--- START ---
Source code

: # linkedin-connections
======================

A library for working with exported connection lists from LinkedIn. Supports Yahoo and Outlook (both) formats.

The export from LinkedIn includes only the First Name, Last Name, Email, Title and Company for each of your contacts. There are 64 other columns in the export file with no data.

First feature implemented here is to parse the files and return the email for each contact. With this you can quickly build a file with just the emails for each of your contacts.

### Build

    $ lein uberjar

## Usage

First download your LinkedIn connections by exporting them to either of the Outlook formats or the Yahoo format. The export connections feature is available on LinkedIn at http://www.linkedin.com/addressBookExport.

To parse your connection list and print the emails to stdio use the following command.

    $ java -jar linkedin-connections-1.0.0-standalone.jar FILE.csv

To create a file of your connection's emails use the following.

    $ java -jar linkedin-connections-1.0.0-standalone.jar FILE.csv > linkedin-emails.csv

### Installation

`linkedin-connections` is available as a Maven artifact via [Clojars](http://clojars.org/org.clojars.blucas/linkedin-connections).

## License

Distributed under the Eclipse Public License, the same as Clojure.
--- END ---
--- START ---
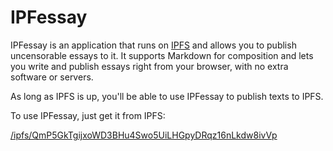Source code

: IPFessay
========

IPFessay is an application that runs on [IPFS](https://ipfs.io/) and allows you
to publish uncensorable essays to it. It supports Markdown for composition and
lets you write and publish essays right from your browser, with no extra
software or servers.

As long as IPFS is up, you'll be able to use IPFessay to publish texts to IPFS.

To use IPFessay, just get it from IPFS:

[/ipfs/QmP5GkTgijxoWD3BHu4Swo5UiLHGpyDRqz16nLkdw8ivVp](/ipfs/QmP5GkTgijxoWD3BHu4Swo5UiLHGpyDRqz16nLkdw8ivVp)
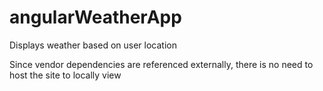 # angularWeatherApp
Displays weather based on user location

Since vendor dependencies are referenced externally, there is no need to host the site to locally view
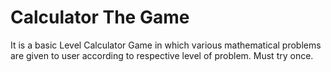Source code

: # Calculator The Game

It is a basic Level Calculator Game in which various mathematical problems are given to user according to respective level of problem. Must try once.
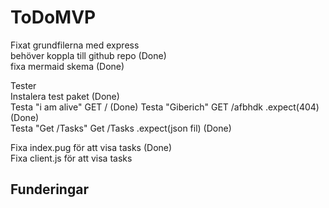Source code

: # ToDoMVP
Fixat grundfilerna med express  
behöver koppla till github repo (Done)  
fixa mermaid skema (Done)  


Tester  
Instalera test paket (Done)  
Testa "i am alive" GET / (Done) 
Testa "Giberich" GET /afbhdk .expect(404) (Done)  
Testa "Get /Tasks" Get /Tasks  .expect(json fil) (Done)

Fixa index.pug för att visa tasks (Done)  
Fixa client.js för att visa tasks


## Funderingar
--- END ---
- [Directions]:
Above are some records. Copy each of their lines that holds the string "Game".

- [Worked solution]:
: # Calculator The Game
It is a basic Level Calculator Game in which various mathematical problems are given to user according to respective level of problem. Must try once.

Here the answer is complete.